Stored items

□ □ □ □ □ □ □

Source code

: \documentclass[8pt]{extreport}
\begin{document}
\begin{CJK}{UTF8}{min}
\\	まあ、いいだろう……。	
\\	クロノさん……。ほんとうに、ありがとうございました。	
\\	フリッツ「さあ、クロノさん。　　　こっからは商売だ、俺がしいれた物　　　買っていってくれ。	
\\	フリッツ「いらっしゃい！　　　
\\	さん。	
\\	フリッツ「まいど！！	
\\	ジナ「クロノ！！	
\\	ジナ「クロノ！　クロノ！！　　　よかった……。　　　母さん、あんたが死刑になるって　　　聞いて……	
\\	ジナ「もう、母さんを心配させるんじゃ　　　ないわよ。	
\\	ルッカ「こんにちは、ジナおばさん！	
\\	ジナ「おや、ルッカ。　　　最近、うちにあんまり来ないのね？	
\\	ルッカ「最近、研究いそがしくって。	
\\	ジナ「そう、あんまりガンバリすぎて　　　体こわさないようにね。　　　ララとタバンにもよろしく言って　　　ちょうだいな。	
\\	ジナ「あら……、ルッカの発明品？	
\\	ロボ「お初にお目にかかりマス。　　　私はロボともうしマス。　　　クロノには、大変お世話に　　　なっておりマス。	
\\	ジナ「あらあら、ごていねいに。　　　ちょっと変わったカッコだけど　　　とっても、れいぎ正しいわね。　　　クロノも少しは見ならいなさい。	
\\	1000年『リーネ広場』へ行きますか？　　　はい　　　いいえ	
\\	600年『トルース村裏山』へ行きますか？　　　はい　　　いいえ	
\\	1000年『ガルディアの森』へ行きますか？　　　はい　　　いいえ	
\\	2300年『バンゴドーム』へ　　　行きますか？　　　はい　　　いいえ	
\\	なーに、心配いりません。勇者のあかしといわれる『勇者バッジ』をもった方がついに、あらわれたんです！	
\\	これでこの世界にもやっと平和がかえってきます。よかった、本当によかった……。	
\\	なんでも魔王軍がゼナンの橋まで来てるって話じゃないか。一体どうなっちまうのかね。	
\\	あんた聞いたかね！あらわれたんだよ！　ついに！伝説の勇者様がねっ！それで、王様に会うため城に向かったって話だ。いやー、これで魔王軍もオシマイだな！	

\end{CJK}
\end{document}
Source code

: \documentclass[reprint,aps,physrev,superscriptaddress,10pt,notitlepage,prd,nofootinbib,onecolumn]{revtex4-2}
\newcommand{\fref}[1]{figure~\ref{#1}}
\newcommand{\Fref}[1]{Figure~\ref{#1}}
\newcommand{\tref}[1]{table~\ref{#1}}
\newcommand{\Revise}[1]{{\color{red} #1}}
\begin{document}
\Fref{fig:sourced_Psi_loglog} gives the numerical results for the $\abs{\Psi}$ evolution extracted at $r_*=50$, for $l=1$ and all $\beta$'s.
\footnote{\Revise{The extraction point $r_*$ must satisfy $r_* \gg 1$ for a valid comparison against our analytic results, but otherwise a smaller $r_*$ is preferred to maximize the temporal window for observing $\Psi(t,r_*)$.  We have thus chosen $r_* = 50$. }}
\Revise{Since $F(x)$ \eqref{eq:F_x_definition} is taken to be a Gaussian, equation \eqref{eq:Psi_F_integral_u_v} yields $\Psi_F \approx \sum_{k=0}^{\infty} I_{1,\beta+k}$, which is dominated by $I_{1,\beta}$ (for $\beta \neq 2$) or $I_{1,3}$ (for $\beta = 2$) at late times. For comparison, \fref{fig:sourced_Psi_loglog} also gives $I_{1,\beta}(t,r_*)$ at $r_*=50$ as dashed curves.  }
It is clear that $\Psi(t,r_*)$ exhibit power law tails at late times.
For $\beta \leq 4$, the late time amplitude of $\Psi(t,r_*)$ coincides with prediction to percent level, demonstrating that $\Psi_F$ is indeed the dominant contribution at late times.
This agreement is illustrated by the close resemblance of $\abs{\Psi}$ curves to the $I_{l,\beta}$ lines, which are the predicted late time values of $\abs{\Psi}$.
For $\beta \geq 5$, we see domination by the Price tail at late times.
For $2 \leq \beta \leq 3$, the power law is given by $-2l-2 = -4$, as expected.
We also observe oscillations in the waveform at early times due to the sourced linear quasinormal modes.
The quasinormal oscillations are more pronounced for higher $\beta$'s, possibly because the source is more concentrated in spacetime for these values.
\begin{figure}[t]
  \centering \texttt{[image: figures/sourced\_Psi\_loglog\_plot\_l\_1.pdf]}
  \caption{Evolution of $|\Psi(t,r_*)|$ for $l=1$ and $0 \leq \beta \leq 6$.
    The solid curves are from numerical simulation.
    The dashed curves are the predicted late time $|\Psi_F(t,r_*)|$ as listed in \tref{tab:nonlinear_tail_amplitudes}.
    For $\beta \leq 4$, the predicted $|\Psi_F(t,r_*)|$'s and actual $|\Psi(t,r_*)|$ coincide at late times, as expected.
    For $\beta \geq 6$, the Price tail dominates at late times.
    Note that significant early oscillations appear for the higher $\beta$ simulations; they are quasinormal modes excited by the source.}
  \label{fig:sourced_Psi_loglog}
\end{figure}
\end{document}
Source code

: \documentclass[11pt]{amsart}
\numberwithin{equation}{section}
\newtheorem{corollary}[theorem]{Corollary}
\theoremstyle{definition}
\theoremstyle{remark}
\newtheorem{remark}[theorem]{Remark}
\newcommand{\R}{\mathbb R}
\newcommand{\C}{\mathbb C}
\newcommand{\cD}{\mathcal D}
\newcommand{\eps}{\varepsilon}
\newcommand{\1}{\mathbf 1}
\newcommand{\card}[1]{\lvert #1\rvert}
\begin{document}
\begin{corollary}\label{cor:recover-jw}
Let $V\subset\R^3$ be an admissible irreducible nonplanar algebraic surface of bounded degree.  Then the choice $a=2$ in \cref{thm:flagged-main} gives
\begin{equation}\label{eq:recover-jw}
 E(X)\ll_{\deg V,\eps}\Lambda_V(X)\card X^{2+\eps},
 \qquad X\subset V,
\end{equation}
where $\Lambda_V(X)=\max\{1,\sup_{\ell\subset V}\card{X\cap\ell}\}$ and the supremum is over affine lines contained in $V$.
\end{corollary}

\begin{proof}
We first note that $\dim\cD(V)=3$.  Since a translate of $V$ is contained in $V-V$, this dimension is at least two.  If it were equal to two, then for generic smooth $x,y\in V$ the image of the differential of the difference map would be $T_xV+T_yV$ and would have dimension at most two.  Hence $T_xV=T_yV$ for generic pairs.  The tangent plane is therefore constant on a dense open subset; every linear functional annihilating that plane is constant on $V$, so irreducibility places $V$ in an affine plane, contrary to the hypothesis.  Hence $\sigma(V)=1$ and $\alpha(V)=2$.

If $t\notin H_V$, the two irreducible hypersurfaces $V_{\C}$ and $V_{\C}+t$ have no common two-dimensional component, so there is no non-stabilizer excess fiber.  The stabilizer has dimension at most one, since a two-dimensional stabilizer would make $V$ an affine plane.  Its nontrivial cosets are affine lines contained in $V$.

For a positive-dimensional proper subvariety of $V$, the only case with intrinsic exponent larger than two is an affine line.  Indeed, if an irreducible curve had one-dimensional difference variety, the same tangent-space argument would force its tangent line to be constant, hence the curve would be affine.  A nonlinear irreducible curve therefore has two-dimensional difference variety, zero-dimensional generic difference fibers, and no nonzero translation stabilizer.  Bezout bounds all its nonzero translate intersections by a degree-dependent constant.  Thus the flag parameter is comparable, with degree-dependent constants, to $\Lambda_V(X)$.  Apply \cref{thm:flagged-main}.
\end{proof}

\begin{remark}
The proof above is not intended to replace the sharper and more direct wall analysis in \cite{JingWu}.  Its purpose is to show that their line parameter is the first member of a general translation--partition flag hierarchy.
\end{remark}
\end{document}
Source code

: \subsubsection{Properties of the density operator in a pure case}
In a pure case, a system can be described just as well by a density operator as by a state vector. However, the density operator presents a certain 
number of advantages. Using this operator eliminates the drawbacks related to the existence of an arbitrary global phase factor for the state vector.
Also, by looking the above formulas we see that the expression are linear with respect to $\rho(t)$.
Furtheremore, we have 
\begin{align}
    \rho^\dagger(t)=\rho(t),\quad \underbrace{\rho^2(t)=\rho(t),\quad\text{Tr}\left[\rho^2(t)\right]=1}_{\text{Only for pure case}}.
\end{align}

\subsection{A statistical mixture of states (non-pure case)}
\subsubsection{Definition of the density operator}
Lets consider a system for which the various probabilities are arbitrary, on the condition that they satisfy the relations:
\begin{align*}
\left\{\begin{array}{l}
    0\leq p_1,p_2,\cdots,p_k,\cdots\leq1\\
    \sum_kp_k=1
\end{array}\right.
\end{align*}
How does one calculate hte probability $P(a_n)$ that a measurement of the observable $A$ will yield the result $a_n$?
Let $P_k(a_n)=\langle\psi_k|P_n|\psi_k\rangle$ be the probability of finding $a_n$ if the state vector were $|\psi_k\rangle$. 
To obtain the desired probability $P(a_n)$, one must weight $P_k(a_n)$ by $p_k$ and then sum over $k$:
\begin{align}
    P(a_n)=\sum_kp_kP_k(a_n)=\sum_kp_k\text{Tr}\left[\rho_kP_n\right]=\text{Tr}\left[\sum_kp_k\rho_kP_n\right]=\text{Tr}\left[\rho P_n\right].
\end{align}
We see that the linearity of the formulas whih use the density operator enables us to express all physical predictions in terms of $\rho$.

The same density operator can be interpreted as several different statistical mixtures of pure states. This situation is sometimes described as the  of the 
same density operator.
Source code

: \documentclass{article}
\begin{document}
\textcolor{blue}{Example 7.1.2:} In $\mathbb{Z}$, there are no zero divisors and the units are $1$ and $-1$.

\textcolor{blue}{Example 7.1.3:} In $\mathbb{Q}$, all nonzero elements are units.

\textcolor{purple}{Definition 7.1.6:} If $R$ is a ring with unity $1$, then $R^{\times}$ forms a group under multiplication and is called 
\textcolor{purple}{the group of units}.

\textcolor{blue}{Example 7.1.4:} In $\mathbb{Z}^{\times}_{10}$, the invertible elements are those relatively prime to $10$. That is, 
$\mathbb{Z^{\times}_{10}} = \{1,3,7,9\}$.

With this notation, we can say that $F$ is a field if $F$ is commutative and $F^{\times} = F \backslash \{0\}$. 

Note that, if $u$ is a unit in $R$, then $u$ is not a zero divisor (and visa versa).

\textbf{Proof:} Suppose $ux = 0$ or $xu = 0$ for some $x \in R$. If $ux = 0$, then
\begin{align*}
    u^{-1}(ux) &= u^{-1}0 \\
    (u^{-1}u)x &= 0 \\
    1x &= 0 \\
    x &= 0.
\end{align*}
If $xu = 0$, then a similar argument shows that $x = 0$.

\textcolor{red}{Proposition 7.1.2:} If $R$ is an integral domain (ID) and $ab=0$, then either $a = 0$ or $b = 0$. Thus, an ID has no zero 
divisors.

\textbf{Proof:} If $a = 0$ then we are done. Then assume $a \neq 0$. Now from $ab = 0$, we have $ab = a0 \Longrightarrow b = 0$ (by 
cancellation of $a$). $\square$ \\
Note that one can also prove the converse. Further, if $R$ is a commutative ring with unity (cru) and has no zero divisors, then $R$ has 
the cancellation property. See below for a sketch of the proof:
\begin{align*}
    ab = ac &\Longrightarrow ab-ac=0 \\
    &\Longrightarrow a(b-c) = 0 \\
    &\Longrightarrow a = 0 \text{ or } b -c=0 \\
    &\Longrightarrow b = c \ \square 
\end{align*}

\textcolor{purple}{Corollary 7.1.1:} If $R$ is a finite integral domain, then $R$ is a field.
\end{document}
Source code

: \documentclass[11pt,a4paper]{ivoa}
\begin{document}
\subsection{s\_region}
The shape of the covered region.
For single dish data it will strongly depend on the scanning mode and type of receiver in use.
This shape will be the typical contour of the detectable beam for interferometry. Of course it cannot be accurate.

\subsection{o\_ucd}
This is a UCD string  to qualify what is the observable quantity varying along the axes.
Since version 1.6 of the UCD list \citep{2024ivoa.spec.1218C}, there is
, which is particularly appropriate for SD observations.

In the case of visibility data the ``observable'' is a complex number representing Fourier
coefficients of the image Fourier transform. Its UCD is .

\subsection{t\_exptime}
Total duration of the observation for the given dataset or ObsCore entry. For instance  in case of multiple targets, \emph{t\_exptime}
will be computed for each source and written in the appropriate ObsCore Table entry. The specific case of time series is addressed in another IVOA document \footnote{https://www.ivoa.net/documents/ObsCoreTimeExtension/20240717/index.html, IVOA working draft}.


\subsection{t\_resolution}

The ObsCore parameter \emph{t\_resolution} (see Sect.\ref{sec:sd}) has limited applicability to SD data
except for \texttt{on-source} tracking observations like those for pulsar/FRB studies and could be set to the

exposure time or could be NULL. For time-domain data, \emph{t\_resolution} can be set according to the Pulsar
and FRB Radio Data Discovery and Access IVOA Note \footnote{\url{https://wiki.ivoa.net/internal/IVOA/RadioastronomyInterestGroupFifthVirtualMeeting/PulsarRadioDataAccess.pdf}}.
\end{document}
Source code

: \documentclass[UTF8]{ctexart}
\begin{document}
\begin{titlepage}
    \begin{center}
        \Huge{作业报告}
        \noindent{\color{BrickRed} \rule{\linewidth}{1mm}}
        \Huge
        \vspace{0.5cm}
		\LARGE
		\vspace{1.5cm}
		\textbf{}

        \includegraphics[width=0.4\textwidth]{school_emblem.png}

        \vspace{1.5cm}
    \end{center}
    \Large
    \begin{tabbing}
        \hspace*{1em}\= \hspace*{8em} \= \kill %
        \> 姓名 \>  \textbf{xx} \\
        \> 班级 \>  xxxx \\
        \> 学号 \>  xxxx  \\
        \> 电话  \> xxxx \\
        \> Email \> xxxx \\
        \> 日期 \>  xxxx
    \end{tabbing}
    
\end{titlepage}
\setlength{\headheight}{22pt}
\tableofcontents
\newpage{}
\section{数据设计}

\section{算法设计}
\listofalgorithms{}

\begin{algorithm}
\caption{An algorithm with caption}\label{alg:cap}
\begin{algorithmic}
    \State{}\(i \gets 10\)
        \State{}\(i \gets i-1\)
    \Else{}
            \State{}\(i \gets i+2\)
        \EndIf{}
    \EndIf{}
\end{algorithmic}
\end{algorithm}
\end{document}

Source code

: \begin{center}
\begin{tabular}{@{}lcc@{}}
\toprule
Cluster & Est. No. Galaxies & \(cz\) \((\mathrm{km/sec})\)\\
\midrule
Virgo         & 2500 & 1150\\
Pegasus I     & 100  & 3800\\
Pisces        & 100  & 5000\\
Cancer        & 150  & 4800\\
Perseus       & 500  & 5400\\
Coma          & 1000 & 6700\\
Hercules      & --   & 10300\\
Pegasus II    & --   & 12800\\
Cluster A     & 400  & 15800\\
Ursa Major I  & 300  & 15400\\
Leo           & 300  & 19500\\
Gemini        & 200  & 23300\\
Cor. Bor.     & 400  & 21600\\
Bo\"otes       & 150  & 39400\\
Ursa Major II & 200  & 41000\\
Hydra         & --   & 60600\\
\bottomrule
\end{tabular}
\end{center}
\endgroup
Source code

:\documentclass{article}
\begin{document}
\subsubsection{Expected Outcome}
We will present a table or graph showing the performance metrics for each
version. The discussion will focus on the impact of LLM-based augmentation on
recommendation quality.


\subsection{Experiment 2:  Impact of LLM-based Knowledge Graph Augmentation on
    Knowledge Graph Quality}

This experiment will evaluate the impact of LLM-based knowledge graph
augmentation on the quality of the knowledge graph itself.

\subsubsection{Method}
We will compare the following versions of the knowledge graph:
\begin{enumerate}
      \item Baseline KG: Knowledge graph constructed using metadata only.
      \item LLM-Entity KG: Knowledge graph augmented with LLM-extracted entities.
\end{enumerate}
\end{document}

□ □ □ □ □ □ □

Copy all the lines from the data above that hold the word "degree".

Let $V\subset\R^3$ be an admissible irreducible nonplanar algebraic surface of bounded degree.  Then the choice $a=2$ in \cref{thm:flagged-main} gives
For a positive-dimensional proper subvariety of $V$, the only case with intrinsic exponent larger than two is an affine line.  Indeed, if an irreducible curve had one-dimensional difference variety, the same tangent-space argument would force its tangent line to be constant, hence the curve would be affine.  A nonlinear irreducible curve therefore has two-dimensional difference variety, zero-dimensional generic difference fibers, and no nonzero translation stabilizer.  Bezout bounds all its nonzero translate intersections by a degree-dependent constant.  Thus the flag parameter is comparable, with degree-dependent constants, to $\Lambda_V(X)$.  Apply \cref{thm:flagged-main}.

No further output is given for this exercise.